Lewat film komedi romantis inilah nama Virginie Efira mulai diperhitungkan di kancah perfilman Prancis. Berjudul It Boy, film ini menghadirkan kisah cinta beda usia yang ringan, kocak, sekaligus manis untuk diikuti dari awal hingga akhir. Berlatar industri majalah fesyen Paris yang glamor, It Boy kerap disebut sebagai versi Prancis dari The Devil Wears Prada karena sama-sama menampilkan persaingan karier yang kompetitif dan penuh drama.

Di sini, Efira berperan sebagai Alice Lantins, editor majalah fesyen berusia 38 tahun yang dikenal perfeksionis dan terlalu kaku di mata rekan kerjanya. Demi mendapatkan promosi jabatan penting, Alice mencoba mengubah citranya menjadi lebih modern dan “nakal” setelah tanpa sengaja bertemu dengan mahasiswa 20 tahun bernama Balthazar (Pierre Niney). Namun, hubungan palsu yang awalnya hanya strategi pencitraan itu malah berubah jadi romansa sungguhan yang membuat hidup Alice semakin rumit sekaligus penuh warna.

2. In Bed with Victoria (2016)

Virginie Efira (kiri) dalam film In Bed with Victoria
Virginie Efira (kiri) dalam film In Bed with Victoria (dok. Le Pacte/In Bed with Victoria)

Tiga tahun setelah It Boy, Virginie Efira kembali ke ranah romcom lewat In Bed with Victoria. Film ini disutradarai oleh Justine Triet, yang beberapa tahun kemudian makin mendunia berkat Anatomy of a Fall (2023). Lewat In Bed with Victoria, kolaborasi keduanya menghadirkan tontonan yang gak cuma membahas percintaan, tetapi juga rasa penat menghadapi hidup dewasa yang berantakan.

Ceritanya menyoroti Victoria Spick (Efira), pengacara yang hidupnya jungkir-balik setelah membela sahabatnya yang dituduh menusuk sang kekasih, sementara mantan suaminya sibuk membongkar aib lewat blog pribadi. Di tengah situasi yang kacau itu, hadir Sam (Vincent Lacoste), mantan klien yang kemudian menjadi pengasuh anak-anak Victoria sekaligus sosok yang mengisi hari-harinya.
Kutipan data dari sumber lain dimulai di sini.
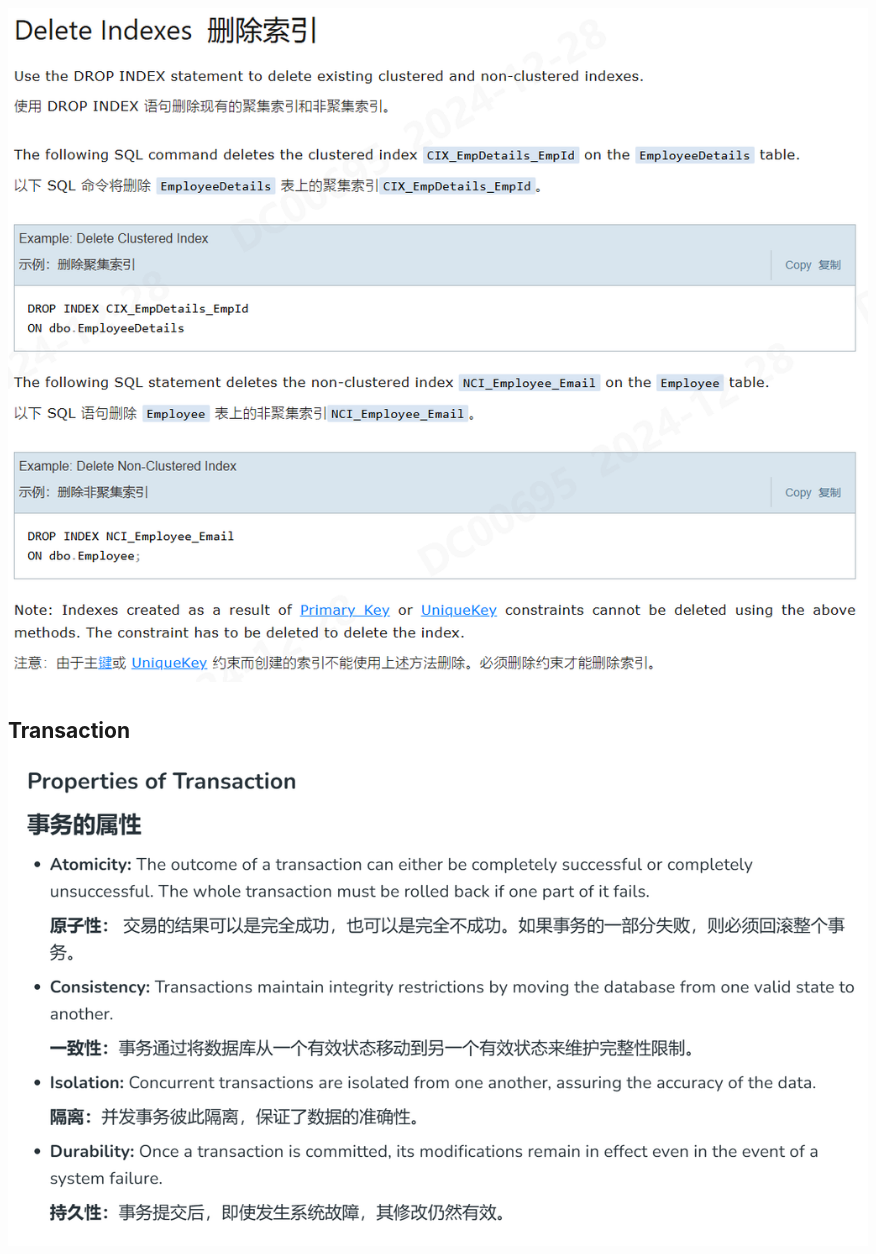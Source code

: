 ![alt text](<assets/SQL SERVER/image-31.png>)


## Transaction
![alt text](<assets/SQL SERVER/image-33.png>)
Kompleksitas karakter Victoria ini sukses diterjemahkan dengan sangat meyakinkan oleh Efira, yang membawanya meraih penghargaan Best Actress di ajang Magritte Awards.

3. Elle (2016)

Virginie Efira dalam film Elle
Virginie Efira dalam film Elle (dok. France 2 Cinéma/Elle)

Di tahun yang sama dengan In Bed with Victoria, Virginie Efira juga unjuk gigi dalam film thriller arahan sutradara kawakan Paul Verhoeven bertajuk Elle. Film ini berfokus pada sosok Michèle Leblanc (Isabelle Huppert), CEO perusahaan video game yang menolak menjadi korban setelah mengalami penyerangan seksual di rumahnya sendiri. Bukannya melapor ke polisi, Michèle justru memilih menyelidiki dan memburu pelakunya secara mandiri hingga memicu permainan psikologis yang sangat berbahaya.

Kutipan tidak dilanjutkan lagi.